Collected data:
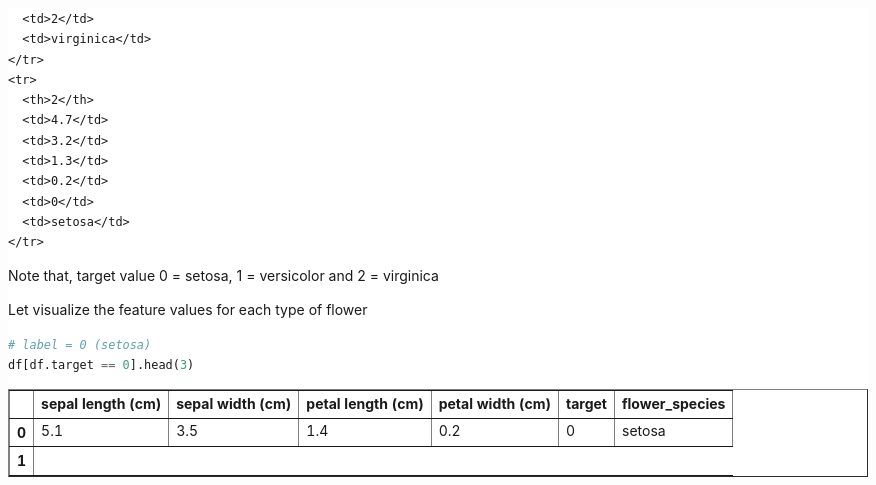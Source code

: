       <td>2</td>
      <td>virginica</td>
    </tr>
    <tr>
      <th>2</th>
      <td>4.7</td>
      <td>3.2</td>
      <td>1.3</td>
      <td>0.2</td>
      <td>0</td>
      <td>setosa</td>
    </tr>
  </tbody>
</table>
</div>



Note that, target value 0 = setosa, 1 = versicolor and 2 = virginica

Let visualize the feature values for each type of flower


```python
# label = 0 (setosa)
df[df.target == 0].head(3)
```




<div>
<style scoped>
    .dataframe tbody tr th:only-of-type {
        vertical-align: middle;
    }

    .dataframe tbody tr th {
        vertical-align: top;
    }

    .dataframe thead th {
        text-align: right;
    }
</style>
<table border="1" class="dataframe">
  <thead>
    <tr style="text-align: right;">
      <th></th>
      <th>sepal length (cm)</th>
      <th>sepal width (cm)</th>
      <th>petal length (cm)</th>
      <th>petal width (cm)</th>
      <th>target</th>
      <th>flower_species</th>
    </tr>
  </thead>
  <tbody>
    <tr>
      <th>0</th>
      <td>5.1</td>
      <td>3.5</td>
      <td>1.4</td>
      <td>0.2</td>
      <td>0</td>
      <td>setosa</td>
    </tr>
    <tr>
      <th>1</th>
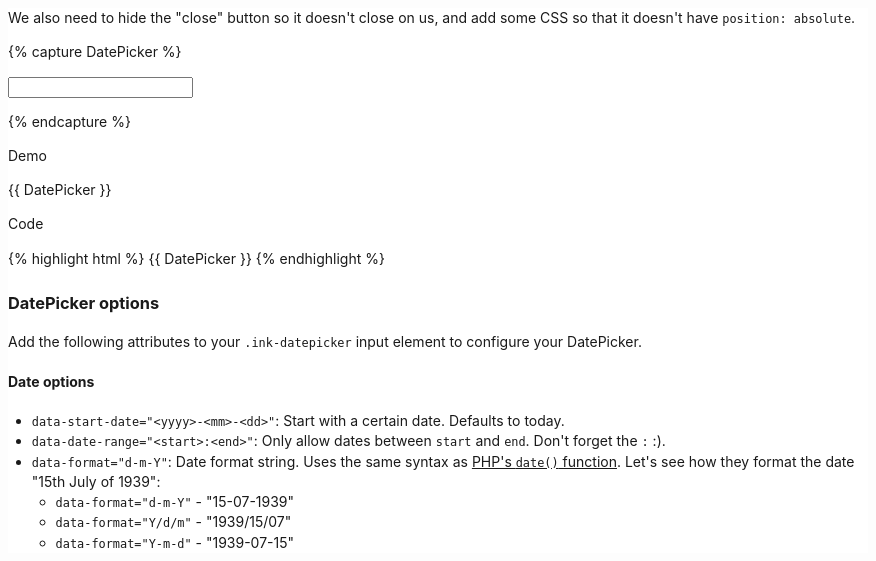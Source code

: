 We also need to hide the "close" button so it doesn't close on us, and add some CSS so that it doesn't have `position: absolute`.

{% capture DatePicker %}
<div class="ink-form">
    <div class="control-group column-group no-margin">
        <div class="control all-30">
            <input
                type="text"
                class="ink-datepicker"
                data-css-class="ink-calendar my-never-closing-datepicker"
                data-format="d-m-Y"
                data-shy="false"
                data-auto-open="true"
                data-show-clean="false"
                data-show-close="false" />
        </div>
    </div>
</div>

<style>
.my-never-closing-datepicker {
    position: static;
    display: inline-block;
    overflow: hidden;
}
</style>
{% endcapture %}

<p class="example-title">Demo</p>
{{ DatePicker }}

<p class="example-title">Code</p>
{% highlight html %}
{{ DatePicker }}
{% endhighlight %}



### DatePicker options

Add the following attributes to your `.ink-datepicker` input element to configure your DatePicker.

#### Date options

 * `data-start-date="<yyyy>-<mm>-<dd>"`: Start with a certain date. Defaults to today.
 * `data-date-range="<start>:<end>"`: Only allow dates between `start` and `end`. Don't forget the `:` :).
 * `data-format="d-m-Y"`: Date format string. Uses the same syntax as [PHP's `date()` function](http://php.net/manual/en/function.date.php#refsect1-function.date-parameters). Let's see how they format the date "15th July of 1939":
   * `data-format="d-m-Y"` - "15-07-1939"
   * `data-format="Y/d/m"` - "1939/15/07"
   * `data-format="Y-m-d"` - "1939-07-15"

EXERCISE DESCRIPTION: Where an entry holds a picture, leave the picture out and output the rest exactly.

EXPECTED ANSWER:
Source code

:       <td>2</td>
      <td>virginica</td>
    </tr>
    <tr>
      <th>2</th>
      <td>4.7</td>
      <td>3.2</td>
      <td>1.3</td>
      <td>0.2</td>
      <td>0</td>
      <td>setosa</td>
    </tr>
  </tbody>
</table>
</div>



Note that, target value 0 = setosa, 1 = versicolor and 2 = virginica

Let visualize the feature values for each type of flower


```python
# label = 0 (setosa)
df[df.target == 0].head(3)
```




<div>
<style scoped>
    .dataframe tbody tr th:only-of-type {
        vertical-align: middle;
    }

    .dataframe tbody tr th {
        vertical-align: top;
    }

    .dataframe thead th {
        text-align: right;
    }
</style>
<table border="1" class="dataframe">
  <thead>
    <tr style="text-align: right;">
      <th></th>
      <th>sepal length (cm)</th>
      <th>sepal width (cm)</th>
      <th>petal length (cm)</th>
      <th>petal width (cm)</th>
      <th>target</th>
      <th>flower_species</th>
    </tr>
  </thead>
  <tbody>
    <tr>
      <th>0</th>
      <td>5.1</td>
      <td>3.5</td>
      <td>1.4</td>
      <td>0.2</td>
      <td>0</td>
      <td>setosa</td>
    </tr>
    <tr>
      <th>1</th>
Source code

: We also need to hide the "close" button so it doesn't close on us, and add some CSS so that it doesn't have `position: absolute`.

{% capture DatePicker %}
<div class="ink-form">
    <div class="control-group column-group no-margin">
        <div class="control all-30">
            <input
                type="text"
                class="ink-datepicker"
                data-css-class="ink-calendar my-never-closing-datepicker"
                data-format="d-m-Y"
                data-shy="false"
                data-auto-open="true"
                data-show-clean="false"
                data-show-close="false" />
        </div>
    </div>
</div>

<style>
.my-never-closing-datepicker {
    position: static;
    display: inline-block;
    overflow: hidden;
}
</style>
{% endcapture %}

<p class="example-title">Demo</p>
{{ DatePicker }}

<p class="example-title">Code</p>
{% highlight html %}
{{ DatePicker }}
{% endhighlight %}



### DatePicker options

Add the following attributes to your `.ink-datepicker` input element to configure your DatePicker.

#### Date options

 * `data-start-date="<yyyy>-<mm>-<dd>"`: Start with a certain date. Defaults to today.
 * `data-date-range="<start>:<end>"`: Only allow dates between `start` and `end`. Don't forget the `:` :).
 * `data-format="d-m-Y"`: Date format string. Uses the same syntax as [PHP's `date()` function](http://php.net/manual/en/function.date.php#refsect1-function.date-parameters). Let's see how they format the date "15th July of 1939":
   * `data-format="d-m-Y"` - "15-07-1939"
   * `data-format="Y/d/m"` - "1939/15/07"
   * `data-format="Y-m-d"` - "1939-07-15"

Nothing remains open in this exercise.